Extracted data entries
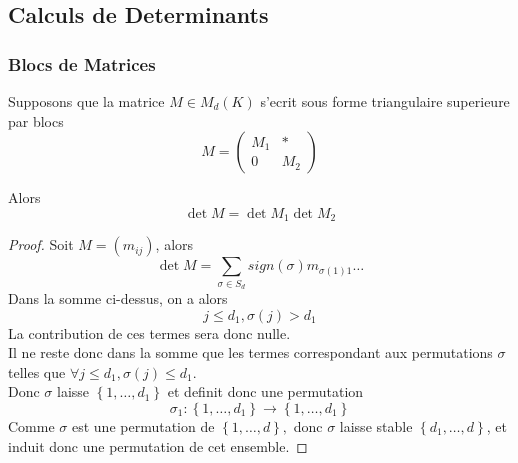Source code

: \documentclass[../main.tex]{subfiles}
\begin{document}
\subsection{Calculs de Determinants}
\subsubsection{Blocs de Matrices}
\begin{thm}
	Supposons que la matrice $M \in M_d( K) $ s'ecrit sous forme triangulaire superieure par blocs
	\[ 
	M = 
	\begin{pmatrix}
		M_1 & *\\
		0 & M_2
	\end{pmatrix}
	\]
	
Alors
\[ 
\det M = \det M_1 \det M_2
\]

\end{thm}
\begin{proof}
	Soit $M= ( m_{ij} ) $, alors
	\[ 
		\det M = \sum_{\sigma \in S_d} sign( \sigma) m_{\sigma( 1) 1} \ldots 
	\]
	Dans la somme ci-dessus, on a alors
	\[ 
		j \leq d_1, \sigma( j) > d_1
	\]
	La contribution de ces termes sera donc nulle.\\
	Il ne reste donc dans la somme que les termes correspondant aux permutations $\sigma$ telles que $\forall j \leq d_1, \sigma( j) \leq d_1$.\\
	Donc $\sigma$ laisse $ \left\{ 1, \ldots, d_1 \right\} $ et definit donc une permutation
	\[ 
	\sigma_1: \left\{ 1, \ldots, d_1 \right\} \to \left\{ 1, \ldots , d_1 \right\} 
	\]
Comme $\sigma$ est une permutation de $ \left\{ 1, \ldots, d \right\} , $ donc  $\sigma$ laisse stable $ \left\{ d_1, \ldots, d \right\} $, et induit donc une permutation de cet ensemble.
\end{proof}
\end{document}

** EXERCISE PROMPT **
None of the lines before the one containing "j \leq d_1, \sigma( j) > d_1" belong in the answer; reproduce that line and all later lines of the records exactly.

** PROBLEM SOLUTION **
		j \leq d_1, \sigma( j) > d_1
	\]
	La contribution de ces termes sera donc nulle.\\
	Il ne reste donc dans la somme que les termes correspondant aux permutations $\sigma$ telles que $\forall j \leq d_1, \sigma( j) \leq d_1$.\\
	Donc $\sigma$ laisse $ \left\{ 1, \ldots, d_1 \right\} $ et definit donc une permutation
	\[ 
	\sigma_1: \left\{ 1, \ldots, d_1 \right\} \to \left\{ 1, \ldots , d_1 \right\} 
	\]
Comme $\sigma$ est une permutation de $ \left\{ 1, \ldots, d \right\} , $ donc  $\sigma$ laisse stable $ \left\{ d_1, \ldots, d \right\} $, et induit donc une permutation de cet ensemble.
\end{proof}
\end{document}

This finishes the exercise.